Roos Donates His Papers to Researchers

Share
TIMES EDUCATION WRITER

Former Assemblyman Mike Roos donated his political papers to the Center for the Study of Los Angeles on Monday, dramatically swelling the archives at Loyola Marymount University’s year-old policy institute.

The papers--notes, appointment books and pending legislation files collected over Roos’ 14-year tenure with the Assembly--have been held for the last 5 1/2 years in a far less glamorous rental storage facility. With the help of archivists, they will be sorted, cataloged, inventoried on the Internet and stored in acid-free folders at the university’s Westside campus alongside last year’s donation from former state Sen. David Roberti, among others.

Though a newcomer to the archival front, the Loyola center hopes to build its own niche by gathering such papers from key Los Angeles policymakers to support its mission of documenting the city’s past and guiding its future. It is currently in negotiations to obtain Mayor Richard Riordan’s files, according to center Director Fernando Guerra.

Advertisement

San Francisco Mayor Willie Brown suggested at a Monday morning reception that Roos’ papers offer a “bird’s-eye view” of a fast-paced era in state politics, a time when Brown was Assembly speaker and Roos his chief ally as speaker pro tem.
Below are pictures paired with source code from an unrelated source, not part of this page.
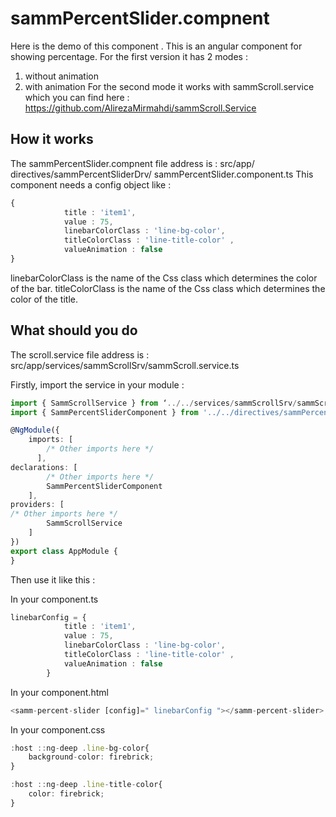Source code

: # sammPercentSlider.compnent
Here is the demo of this component .
This is an angular component for showing percentage. For the first version it has  2 modes :
1) without animation
2) with animation
For the second mode it works with sammScroll.service which you can find here : https://github.com/AlirezaMirmahdi/sammScroll.Service

## How it works
The sammPercentSlider.compnent file address is : src/app/ directives/sammPercentSliderDrv/ sammPercentSlider.component.ts
This component needs a config object like : 

``` typescript
{
            title : 'item1',
            value : 75,
            linebarColorClass : 'line-bg-color',
            titleColorClass : 'line-title-color' ,
            valueAnimation : false
}
```
linebarColorClass is the name of the Css class which determines the color of the bar.
titleColorClass is the name of the Css class which determines the color of the title.


## What should you do
The scroll.service file address is : 
src/app/services/sammScrollSrv/sammScroll.service.ts

Firstly, import the service in your module : 

```typescript
import { SammScrollService } from ‘../../services/sammScrollSrv/sammScroll.service’;
import { SammPercentSliderComponent } from '../../directives/sammPercentSliderDrv/sammPercentSlider.component';

@NgModule({
    imports: [
        /* Other imports here */
      ],
declarations: [
        /* Other imports here */
        SammPercentSliderComponent
    ],
providers: [
/* Other imports here */
        SammScrollService
    ]
})
export class AppModule {
}
```

Then use it like this :

In your component.ts
``` typescript
linebarConfig = {
            title : 'item1',
            value : 75,
            linebarColorClass : 'line-bg-color',
            titleColorClass : 'line-title-color' ,
            valueAnimation : false
        }
```
In your component.html
``` typescript
<samm-percent-slider [config]=" linebarConfig "></samm-percent-slider>
```

In your component.css
``` typescript
:host ::ng-deep .line-bg-color{
    background-color: firebrick;
}

:host ::ng-deep .line-title-color{
    color: firebrick;
}

```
Among the pieces of legislation that will be traced through Roos’ files are the beginning and end to the renters’ tax credit, early efforts to respond to AIDS and detailed accounts of Roos’ successful efforts to restrict assault weapons.

Roos resigned from the Legislature in March 1991 to become president of what has become Los Angeles’ largest education reform movement, LEARN--Los Angeles Educational Alliance for Restructuring Now.
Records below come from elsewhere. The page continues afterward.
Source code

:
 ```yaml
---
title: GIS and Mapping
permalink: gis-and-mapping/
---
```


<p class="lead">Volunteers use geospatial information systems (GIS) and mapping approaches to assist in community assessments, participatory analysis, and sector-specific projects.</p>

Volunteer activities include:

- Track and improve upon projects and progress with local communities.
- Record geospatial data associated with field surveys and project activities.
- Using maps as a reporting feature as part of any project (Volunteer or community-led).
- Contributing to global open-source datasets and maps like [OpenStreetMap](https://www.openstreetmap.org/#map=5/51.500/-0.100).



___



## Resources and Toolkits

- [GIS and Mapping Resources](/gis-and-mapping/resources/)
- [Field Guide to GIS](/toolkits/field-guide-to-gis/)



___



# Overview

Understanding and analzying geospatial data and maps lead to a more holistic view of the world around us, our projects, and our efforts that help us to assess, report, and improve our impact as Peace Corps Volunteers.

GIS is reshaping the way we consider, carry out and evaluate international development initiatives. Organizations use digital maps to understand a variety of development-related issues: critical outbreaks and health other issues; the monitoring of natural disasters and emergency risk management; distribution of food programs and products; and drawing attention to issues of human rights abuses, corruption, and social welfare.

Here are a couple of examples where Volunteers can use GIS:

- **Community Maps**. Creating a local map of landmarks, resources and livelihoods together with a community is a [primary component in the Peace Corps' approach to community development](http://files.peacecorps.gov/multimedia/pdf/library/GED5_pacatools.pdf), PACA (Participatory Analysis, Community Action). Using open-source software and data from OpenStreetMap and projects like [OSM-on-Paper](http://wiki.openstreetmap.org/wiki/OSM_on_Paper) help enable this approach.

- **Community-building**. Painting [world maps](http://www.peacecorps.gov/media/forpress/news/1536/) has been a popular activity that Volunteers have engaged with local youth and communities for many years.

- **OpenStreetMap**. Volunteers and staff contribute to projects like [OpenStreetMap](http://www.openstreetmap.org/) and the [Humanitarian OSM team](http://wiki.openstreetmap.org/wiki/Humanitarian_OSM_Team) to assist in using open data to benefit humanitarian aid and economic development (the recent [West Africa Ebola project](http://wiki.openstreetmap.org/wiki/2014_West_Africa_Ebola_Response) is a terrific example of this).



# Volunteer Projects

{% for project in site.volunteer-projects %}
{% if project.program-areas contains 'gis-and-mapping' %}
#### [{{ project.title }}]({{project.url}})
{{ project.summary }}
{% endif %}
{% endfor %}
Monday’s ceremony was laden with choreographed symbolism. Roos turned over his Assembly gavel to the center, saying “order out of chaos is so much what the political process is about.” Then students from Foshay Learning Center, a public school near USC that was among the first involved in LEARN, delivered six boxes tied with holiday ribbon.

But those neat packages were mere symbols as well--in fact, they were empty. Instead, Guerra said, the center faces months of tedious work cleaning out a storage room “filled with boxes.”